**ABOUT THIS EXERCISE:**
Across these entries, count the lines holding the string "diferença"; the number is the whole answer.

**RECORDS FOR PROCESSING:**
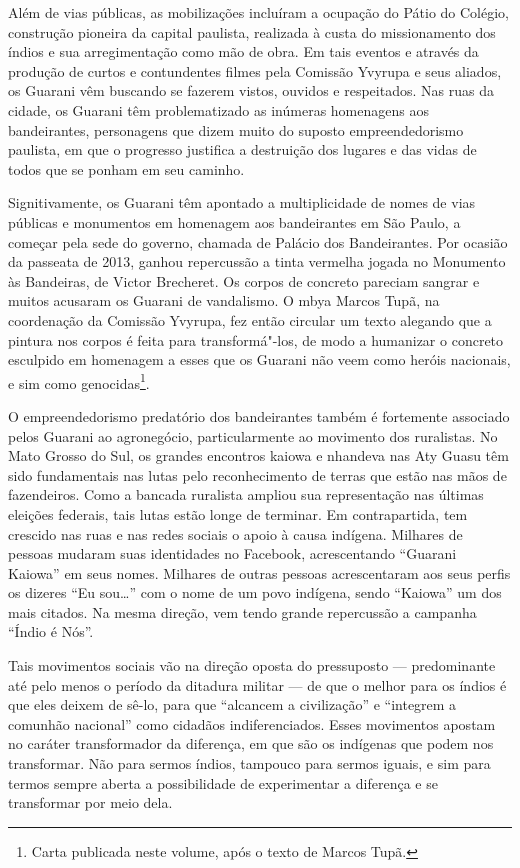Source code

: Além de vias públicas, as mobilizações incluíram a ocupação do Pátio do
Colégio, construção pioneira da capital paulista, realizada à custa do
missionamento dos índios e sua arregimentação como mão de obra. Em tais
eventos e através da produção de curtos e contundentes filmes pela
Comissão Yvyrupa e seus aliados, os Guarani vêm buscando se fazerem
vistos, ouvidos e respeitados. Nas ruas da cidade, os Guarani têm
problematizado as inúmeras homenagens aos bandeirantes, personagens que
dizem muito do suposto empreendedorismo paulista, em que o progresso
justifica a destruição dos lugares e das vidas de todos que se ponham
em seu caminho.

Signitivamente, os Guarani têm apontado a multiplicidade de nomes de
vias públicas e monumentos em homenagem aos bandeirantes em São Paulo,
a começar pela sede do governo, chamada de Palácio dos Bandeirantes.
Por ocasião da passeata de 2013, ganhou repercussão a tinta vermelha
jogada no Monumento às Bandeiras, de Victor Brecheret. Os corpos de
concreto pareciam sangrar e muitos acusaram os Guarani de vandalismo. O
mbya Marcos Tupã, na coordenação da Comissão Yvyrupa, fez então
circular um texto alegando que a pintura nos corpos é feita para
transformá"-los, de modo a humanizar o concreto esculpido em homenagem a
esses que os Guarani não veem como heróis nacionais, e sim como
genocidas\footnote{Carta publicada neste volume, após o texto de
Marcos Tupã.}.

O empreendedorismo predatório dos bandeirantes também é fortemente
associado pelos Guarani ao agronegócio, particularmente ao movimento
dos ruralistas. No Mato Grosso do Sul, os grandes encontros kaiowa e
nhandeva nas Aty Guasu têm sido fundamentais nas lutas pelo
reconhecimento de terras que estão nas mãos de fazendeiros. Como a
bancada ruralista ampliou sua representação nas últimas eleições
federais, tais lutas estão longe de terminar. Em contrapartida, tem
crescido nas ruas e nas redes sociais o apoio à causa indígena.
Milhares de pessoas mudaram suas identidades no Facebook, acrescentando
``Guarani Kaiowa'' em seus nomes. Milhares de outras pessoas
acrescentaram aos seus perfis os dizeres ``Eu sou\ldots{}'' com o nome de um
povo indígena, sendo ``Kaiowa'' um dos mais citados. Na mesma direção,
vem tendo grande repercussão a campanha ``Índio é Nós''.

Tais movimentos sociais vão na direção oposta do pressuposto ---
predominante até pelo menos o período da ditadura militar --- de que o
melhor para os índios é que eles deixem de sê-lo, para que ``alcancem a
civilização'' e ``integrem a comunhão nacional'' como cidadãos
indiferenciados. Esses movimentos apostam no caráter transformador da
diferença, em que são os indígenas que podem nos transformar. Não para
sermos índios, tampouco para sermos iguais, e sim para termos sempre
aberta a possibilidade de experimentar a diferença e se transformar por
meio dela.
--
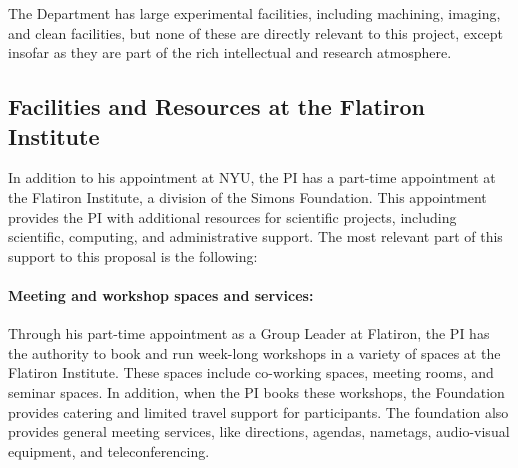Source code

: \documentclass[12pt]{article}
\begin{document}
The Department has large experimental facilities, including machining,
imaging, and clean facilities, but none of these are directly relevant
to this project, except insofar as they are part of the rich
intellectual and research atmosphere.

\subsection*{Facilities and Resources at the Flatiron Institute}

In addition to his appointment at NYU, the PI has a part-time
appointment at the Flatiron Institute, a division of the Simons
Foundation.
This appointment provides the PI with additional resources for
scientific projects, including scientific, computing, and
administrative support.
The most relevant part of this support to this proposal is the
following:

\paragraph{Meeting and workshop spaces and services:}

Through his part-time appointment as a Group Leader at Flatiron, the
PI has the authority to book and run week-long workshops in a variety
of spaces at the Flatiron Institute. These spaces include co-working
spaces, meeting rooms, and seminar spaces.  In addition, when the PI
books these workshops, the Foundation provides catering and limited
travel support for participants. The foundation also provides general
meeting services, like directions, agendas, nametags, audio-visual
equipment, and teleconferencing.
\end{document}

**ANSWER SECTION:**
2